Other (expense) income, net was $149,521 for the three months ended September 30, 2023, related to the change in fair value of the warrant liability, foreign currency transaction gains and losses, and interest income from our cash balances in savings accounts. Other (expense) income, net was ($444,879) for the three months ended September 30, 2024, related to expense in connection with the deferred underwriting commissions, the change in fair value of the warrant liability, foreign currency transaction gains and losses, and interest income from our cash balances in savings accounts.

 

Other (expense) income, net was $8,413,423 for the nine months ended September 30, 2023, related to the change in fair value of the warrant liability, foreign currency transaction gains and losses, and interest income from our cash balances in savings accounts. Other (expense) income, net was ($7,091,596) for the nine months ended September 30, 2024, primarily related to the LifeSci judgment expense, reimbursement of costs, clinical trial related settlement expenses with A-IR (defined in Part II-Other Information, Item 1. Leegal Proceedings) and expense in connection with the deferred underwriting commissions, offset by interest income from our cash balances in savings accounts.

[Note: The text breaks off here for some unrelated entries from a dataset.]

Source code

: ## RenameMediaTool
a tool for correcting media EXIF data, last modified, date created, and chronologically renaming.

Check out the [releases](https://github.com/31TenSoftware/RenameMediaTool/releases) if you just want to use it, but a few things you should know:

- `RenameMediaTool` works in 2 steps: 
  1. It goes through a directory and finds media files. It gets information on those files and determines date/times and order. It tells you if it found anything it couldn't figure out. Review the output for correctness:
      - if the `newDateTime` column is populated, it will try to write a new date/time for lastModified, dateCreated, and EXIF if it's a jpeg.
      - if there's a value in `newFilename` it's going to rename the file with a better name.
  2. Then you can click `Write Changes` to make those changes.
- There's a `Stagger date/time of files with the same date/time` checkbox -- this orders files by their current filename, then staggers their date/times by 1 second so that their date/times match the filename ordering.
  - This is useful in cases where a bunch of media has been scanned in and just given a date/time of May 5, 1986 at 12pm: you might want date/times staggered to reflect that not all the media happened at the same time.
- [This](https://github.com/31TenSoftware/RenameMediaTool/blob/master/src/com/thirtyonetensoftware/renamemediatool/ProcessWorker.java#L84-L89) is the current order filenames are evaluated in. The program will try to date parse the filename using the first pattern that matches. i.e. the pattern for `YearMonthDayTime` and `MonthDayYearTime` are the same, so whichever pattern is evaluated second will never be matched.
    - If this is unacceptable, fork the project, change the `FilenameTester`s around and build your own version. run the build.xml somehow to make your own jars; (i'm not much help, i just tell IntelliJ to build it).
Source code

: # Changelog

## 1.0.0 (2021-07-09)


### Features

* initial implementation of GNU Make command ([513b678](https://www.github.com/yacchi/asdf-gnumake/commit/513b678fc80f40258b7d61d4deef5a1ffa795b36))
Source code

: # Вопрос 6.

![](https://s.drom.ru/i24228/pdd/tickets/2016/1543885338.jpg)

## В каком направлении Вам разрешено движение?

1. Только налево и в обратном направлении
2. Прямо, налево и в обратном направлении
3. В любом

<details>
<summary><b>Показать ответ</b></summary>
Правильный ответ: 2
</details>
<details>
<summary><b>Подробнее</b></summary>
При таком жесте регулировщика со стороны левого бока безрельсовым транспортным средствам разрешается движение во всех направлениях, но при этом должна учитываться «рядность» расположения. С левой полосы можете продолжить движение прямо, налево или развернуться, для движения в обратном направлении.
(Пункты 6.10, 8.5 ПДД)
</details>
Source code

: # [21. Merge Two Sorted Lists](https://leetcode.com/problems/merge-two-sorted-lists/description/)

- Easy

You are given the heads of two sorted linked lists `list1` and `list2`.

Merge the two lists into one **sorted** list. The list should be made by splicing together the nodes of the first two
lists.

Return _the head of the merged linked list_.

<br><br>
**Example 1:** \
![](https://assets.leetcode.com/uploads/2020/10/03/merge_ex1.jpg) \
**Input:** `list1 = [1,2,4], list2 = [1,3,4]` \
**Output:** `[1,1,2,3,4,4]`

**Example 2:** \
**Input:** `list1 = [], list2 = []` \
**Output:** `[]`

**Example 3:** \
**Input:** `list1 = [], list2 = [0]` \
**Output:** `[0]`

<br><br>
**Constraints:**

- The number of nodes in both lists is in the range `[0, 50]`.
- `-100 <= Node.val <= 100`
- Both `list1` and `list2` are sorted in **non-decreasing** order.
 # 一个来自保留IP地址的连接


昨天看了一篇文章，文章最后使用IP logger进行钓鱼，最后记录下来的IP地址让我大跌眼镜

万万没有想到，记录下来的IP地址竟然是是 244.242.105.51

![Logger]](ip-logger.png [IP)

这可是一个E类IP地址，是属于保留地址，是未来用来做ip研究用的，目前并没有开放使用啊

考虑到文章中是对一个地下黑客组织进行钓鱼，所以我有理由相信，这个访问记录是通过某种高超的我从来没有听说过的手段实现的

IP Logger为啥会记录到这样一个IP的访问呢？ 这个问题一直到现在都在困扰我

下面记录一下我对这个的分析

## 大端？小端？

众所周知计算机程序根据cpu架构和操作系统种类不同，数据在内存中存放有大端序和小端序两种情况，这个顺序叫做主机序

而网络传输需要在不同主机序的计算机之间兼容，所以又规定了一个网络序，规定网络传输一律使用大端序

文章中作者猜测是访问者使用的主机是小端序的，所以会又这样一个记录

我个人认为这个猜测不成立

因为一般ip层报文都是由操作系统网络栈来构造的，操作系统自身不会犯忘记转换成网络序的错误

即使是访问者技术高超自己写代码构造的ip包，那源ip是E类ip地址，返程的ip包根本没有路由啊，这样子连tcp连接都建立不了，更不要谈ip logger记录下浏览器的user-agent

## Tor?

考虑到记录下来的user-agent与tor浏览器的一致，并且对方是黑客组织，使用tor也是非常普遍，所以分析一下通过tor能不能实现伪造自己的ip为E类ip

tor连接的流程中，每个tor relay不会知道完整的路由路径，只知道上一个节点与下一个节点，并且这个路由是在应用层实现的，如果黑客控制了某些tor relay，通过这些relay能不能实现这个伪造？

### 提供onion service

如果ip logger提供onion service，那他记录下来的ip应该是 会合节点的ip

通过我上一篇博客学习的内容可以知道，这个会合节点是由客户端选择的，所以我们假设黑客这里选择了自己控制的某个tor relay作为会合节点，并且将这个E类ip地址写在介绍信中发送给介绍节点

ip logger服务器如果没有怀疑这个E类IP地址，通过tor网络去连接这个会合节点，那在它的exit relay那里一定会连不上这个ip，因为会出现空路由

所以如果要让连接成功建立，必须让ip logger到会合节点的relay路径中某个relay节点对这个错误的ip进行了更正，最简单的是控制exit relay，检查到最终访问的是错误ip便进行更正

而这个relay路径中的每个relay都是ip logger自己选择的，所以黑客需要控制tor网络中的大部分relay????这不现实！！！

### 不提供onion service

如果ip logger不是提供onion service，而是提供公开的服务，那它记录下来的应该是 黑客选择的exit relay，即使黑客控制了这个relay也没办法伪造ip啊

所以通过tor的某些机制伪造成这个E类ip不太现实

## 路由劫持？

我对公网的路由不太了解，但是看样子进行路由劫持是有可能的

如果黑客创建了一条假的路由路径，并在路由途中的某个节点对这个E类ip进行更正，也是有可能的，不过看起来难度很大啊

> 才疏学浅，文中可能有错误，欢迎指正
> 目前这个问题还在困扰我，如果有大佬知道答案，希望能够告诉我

Liquidity and Capital Resources

Since our inception to September 30, 2024, we have funded our operations from the issuance and sale of our common stock, preferred stock and warrants, from which we have raised net proceeds of $53.0 million, of which $9.1 million was received during the nine months ended September 30, 2024. As of September 30, 2024, we had available cash and cash equivalents of $6.5 million and an accumulated deficit of $38.8 million.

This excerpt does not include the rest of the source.